The Kingdom of England faced manifold challenges throughout the 13th century. The French menace around Caen and the conquered territories to the east of the strategic fort seemed neverending. Heroes arose in the midst of the clatter of battle - men such as Harry the Innocent, who dealt the French a series of crushing defeats in his thirty year tenure as Lord of the Reaches. English valour bested France's chivalry again, and again. However, the success of the English nobility on French battlefields counted for naught when the Danish scourge struck the northern English city of York, sacking it in 1240.

In one night, over ten thousand townspeople were slaughtered by the northern barbarians, their bodies piled high and burnt in vast pyres, their belongings forfeited to the warlords of the icy wastes. No English King could allow such a crime to go unpunished. Certainly, no English King could allow a large and developed town on English soil to be held by the barbarians for long. After all the blood and toil of the 1100-1150AD conquest of the Welsh, the Scots and the Irish, the Danes deigned to contest English superiority in the Isles. It was a deadly insult. King Henry dutifully answered the call of justice, summoning Sir George Tame and his powerful Army of the Roads to the colours. Tame's army, over 17,000 strong, included at least 5,000 well trained Welsh longbowmen, 3,000 English huscarls, 2,000 axemen and 5,000 cavalry, several hundred of whom were knights of the old blood.

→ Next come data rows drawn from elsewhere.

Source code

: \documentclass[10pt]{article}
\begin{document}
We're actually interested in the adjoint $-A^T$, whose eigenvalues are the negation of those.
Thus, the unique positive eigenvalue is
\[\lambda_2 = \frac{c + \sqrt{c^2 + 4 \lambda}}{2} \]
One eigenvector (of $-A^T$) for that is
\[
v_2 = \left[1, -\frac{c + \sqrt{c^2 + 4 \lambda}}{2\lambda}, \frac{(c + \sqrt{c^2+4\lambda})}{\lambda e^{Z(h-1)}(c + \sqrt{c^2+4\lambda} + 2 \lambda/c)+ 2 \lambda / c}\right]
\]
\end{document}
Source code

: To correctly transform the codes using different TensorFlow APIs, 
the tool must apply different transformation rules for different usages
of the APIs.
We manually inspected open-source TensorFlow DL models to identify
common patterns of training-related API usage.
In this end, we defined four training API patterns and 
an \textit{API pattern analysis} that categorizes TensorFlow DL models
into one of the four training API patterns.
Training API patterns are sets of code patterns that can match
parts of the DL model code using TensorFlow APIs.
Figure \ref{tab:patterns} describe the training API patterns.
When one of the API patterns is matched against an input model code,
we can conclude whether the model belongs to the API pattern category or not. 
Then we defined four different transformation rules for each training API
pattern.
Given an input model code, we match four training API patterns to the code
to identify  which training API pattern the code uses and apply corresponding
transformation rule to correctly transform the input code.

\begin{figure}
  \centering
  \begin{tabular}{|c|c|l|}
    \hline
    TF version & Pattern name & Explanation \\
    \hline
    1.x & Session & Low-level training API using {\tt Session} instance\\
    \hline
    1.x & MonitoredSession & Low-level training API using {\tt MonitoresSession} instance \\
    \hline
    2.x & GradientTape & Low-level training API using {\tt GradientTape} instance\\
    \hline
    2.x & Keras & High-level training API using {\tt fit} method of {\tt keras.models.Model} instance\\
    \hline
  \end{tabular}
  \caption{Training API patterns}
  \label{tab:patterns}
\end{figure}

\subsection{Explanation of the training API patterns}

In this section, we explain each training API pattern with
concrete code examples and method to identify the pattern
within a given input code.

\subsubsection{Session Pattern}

Tame's army was undoubtedly the most powerful in England, with its nearest rival in London barely one half its strength. It took many long months to concentrate and march the host to York, where it proceeded to lay siege to the town. During the course of five long years of siege (the Danes expertly rationed their supplies, hoping that the English would simply give up and go back south), Tame's army was reinforced with more mounted units and men-at-arms wielding the spear. Finally, in 1246 the Danes sallied forth, their seemingly endless supplies at last exhausted. In a bitter, hours long struggle their light infantry was savaged by repeated cavalry charges of practical English noblemen and their retainers, and their heavy infantry struck down by axemen and skillful Welsh archery. Of the Danish cavalry, all that needs be said is that they advanced proudly and died well.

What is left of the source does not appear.